Tras el consabido desayuno en la fría madrugada recorremos en la barca las orillas del pantano. El ruido del motor nos mantiene despiertos. Se repiten casi las mismas imágenes que la mañana anterior. Ahora ya tenemos una cierta experiencia. Buscamos con cuidado en los márgenes del agua. 

 

Por fin, al cabo de unas horas, avistamos un grupo que se sitúa cerca de un brazo de tierra. Decidimos desembarcar a una distancia prudencial y nos acercamos para intentar conseguir una buena posición de tiro. Nos detenemos y escudriñamos con los prismáticos. No parece que haya un macho tan evidente y grande como el anterior. No hay ninguna prisa. El grupo permanece tranquilo y nosotros, también.  

 

Finalmente, entre José María y José Carrión eligen su objetivo.
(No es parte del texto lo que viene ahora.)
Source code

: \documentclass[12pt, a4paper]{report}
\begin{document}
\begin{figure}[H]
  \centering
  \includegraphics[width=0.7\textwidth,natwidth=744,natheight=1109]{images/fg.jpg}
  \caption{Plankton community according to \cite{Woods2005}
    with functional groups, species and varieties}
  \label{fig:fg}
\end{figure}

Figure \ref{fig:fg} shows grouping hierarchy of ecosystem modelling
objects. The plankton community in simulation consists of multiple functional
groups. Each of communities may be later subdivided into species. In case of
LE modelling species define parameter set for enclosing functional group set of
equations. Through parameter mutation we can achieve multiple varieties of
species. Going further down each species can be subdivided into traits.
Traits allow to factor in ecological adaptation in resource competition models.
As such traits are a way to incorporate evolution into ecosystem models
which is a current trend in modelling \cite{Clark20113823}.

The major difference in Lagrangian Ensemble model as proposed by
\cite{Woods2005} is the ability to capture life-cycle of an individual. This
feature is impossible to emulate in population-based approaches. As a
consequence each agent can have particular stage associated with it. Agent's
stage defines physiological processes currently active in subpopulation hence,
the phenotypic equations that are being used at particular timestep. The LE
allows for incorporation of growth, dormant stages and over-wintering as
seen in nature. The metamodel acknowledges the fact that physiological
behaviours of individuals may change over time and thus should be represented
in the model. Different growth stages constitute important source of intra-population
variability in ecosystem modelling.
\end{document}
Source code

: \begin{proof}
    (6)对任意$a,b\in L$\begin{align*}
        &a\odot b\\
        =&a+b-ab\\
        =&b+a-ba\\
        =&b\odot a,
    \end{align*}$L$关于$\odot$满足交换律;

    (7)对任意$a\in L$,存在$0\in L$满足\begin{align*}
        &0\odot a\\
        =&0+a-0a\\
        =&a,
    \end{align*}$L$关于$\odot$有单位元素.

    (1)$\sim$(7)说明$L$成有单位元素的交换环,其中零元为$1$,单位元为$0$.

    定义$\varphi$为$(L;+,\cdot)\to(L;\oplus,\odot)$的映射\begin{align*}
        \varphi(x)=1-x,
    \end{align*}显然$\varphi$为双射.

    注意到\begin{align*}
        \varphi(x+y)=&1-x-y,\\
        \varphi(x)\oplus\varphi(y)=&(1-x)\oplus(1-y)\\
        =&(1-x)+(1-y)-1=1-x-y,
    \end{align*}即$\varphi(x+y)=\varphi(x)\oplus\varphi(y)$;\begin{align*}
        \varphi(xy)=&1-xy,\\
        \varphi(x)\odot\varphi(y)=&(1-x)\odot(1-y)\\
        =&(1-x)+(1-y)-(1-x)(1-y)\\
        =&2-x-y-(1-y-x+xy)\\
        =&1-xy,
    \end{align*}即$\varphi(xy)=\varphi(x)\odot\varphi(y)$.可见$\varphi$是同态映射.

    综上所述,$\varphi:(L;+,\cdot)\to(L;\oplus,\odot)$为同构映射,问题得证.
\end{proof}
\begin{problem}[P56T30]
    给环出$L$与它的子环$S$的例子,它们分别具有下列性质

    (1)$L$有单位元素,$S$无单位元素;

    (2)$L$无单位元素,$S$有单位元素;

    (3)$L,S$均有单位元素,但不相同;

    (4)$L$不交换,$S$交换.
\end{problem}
Hay un ejemplar cuya cabeza es más oscura y voluminosa que la del resto. José María apoya el rifle en un sencillo trípode hecho con palos y cuerdas y, cuando el animal ofrece la silueta de su cara, se decide a disparar. El estruendo dispersa la manada y todos desaparecen bajo el agua. También en esta ocasión tenemos buenas sensaciones. Es casi seguro que el disparo ha sido certero. Efectivamente,  en un lapso de tiempo casi exacto al de la mañana, aparece flotando la panza del gran hervíboro. Observamos su cabeza y vemos que la potente bala ha penetrado bajo su ojo izquierdo en la parte lateral del cráneo. Nuevamente le remolcamos y se repite la gran fiesta. No es tan grande como el otro, pero es un bonito trofeo. Fotos, reparto de carne, cervezas frías, comida alegre y tertulia. 

 

Como se nos ha hecho tarde descansamos en el campamento y José aprovecha para comprobar el tiro de su potente  rifle express. 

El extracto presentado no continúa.